Re: F(x) = x/6, derivative

Quote:

Originally Posted by

**ArtemisLux** Let F(x) = x/6

a. Take the derivative of F(x) with respect to x to find a new function f(x).

I think this should be x^{-6}, am I correct?

No. The equation f(x)=x/6 is a stright line, with slope 1/6. Since the derivative of a function is its slope, this tells you that the derivative of f(x)=x/6 is f'(x) = 1/6.

Quote:

Originally Posted by

**ArtemisLux** b. Suppose f(x) is to serve as a probability model; it then should have a surface area

equal to 1 and all its values should be positive.

Suppose also that the domain starts at zero.

What is the upper boundary of this domain?
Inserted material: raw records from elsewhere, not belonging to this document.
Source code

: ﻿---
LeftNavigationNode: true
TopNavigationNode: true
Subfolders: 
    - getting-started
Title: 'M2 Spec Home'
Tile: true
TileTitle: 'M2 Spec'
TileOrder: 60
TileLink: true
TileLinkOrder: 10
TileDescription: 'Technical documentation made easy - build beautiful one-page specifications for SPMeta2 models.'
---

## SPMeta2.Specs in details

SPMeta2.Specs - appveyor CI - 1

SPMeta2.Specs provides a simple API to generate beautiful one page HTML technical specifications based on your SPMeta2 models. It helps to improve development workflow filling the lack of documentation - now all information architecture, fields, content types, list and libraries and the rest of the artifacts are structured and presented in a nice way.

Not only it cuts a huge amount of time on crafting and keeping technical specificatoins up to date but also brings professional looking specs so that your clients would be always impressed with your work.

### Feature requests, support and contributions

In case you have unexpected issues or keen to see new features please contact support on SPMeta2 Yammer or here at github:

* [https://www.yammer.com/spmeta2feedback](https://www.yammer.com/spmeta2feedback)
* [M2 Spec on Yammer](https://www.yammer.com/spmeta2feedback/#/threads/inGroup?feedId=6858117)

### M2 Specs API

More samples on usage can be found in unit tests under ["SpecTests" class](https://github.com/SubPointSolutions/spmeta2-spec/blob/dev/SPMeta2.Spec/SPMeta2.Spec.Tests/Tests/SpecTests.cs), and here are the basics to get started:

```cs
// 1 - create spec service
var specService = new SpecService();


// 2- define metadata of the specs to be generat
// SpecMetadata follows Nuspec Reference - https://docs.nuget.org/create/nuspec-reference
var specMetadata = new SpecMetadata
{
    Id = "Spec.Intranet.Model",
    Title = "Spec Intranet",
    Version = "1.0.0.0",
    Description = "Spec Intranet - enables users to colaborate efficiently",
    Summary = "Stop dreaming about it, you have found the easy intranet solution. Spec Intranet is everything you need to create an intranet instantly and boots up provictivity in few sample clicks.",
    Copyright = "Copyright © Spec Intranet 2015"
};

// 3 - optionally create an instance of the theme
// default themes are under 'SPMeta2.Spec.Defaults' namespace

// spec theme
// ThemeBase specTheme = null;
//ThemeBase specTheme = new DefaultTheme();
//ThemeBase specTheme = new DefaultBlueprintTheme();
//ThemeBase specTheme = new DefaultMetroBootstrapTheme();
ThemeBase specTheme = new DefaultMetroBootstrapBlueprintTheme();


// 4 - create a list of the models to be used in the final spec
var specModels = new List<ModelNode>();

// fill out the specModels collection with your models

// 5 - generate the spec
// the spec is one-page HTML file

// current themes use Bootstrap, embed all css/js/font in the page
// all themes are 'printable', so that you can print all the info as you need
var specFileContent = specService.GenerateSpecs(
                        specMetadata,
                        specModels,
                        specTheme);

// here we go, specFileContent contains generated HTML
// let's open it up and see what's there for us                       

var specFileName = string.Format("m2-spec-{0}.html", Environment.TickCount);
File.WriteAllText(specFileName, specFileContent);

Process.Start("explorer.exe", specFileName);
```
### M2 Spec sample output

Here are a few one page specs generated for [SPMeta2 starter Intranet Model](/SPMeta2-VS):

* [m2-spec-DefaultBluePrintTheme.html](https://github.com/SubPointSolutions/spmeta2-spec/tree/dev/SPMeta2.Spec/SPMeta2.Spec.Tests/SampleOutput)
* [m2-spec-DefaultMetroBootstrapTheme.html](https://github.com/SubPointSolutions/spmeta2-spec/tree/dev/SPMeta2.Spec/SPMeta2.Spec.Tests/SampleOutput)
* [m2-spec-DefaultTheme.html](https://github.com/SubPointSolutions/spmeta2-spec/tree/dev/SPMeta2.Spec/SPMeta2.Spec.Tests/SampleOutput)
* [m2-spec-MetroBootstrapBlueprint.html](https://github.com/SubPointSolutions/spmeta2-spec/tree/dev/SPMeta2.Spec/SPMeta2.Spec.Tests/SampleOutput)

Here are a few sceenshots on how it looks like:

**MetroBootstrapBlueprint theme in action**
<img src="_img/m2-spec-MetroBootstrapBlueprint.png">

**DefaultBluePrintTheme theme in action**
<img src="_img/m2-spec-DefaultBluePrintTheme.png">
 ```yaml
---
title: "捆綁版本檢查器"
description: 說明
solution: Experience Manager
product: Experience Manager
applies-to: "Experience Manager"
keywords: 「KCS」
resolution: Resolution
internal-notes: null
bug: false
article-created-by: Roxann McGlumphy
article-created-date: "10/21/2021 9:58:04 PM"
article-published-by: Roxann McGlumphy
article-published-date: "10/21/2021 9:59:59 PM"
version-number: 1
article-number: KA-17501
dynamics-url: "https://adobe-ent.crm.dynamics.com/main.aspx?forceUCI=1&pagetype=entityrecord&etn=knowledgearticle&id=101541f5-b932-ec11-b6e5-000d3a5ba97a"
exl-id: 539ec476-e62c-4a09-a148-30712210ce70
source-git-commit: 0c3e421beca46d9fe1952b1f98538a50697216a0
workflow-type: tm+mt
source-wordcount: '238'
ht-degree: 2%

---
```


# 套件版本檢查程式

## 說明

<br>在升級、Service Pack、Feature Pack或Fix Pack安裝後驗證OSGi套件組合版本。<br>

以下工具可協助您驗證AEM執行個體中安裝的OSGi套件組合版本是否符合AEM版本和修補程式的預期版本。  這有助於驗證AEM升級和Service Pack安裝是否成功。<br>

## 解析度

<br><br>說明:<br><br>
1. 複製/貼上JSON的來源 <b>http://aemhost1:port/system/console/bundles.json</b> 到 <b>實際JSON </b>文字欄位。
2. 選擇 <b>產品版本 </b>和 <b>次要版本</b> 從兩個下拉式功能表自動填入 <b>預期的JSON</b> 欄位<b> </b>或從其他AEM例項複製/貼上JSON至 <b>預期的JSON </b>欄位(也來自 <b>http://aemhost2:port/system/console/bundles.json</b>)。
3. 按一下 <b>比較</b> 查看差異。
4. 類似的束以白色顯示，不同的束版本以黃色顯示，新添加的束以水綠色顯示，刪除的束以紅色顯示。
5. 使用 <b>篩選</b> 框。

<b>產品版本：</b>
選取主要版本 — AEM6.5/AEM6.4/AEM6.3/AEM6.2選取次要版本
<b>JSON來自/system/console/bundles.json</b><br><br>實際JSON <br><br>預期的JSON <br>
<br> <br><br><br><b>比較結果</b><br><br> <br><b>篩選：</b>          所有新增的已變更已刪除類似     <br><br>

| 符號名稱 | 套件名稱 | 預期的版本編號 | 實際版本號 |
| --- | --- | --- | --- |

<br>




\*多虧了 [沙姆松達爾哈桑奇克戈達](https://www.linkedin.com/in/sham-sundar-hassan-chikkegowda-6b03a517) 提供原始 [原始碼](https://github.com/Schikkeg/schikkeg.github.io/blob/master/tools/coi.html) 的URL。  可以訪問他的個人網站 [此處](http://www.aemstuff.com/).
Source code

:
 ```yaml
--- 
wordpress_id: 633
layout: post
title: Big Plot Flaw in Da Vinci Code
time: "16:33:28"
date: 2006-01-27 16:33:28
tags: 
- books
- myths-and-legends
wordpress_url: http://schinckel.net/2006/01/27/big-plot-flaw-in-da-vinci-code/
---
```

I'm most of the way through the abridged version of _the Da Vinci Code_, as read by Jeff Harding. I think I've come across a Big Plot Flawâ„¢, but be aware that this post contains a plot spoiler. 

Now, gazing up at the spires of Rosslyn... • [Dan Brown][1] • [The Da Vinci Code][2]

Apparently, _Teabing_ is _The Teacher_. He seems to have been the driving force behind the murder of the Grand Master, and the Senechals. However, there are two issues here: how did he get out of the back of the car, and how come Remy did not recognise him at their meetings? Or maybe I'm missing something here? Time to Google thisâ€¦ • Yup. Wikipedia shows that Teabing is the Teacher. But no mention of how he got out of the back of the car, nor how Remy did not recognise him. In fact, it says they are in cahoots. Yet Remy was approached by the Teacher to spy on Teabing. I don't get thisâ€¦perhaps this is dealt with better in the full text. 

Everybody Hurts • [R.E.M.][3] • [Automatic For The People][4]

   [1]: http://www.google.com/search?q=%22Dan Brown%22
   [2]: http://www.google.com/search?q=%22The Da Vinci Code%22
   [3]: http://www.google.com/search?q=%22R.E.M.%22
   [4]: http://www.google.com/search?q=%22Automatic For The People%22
You want to find the value for 'a' where the area between the curve y=x/6 and teh x-axis taken beween x=0 and x=a is equal to 1. If you've learned integrals (or "anti-derivatives") you can integrate y=x/6 and then solve for a point 'a' such that the definite integral between values of x=0 and x=a is equal to 1. But another way is to realize that the line y=x/6 forms a triangle with the x axis, and the area of that triangle it is one half base length tiomes height, or (1/2)xy. Sinc y = x/6, substitute this and solve for (1/2)x(x/6) = 1.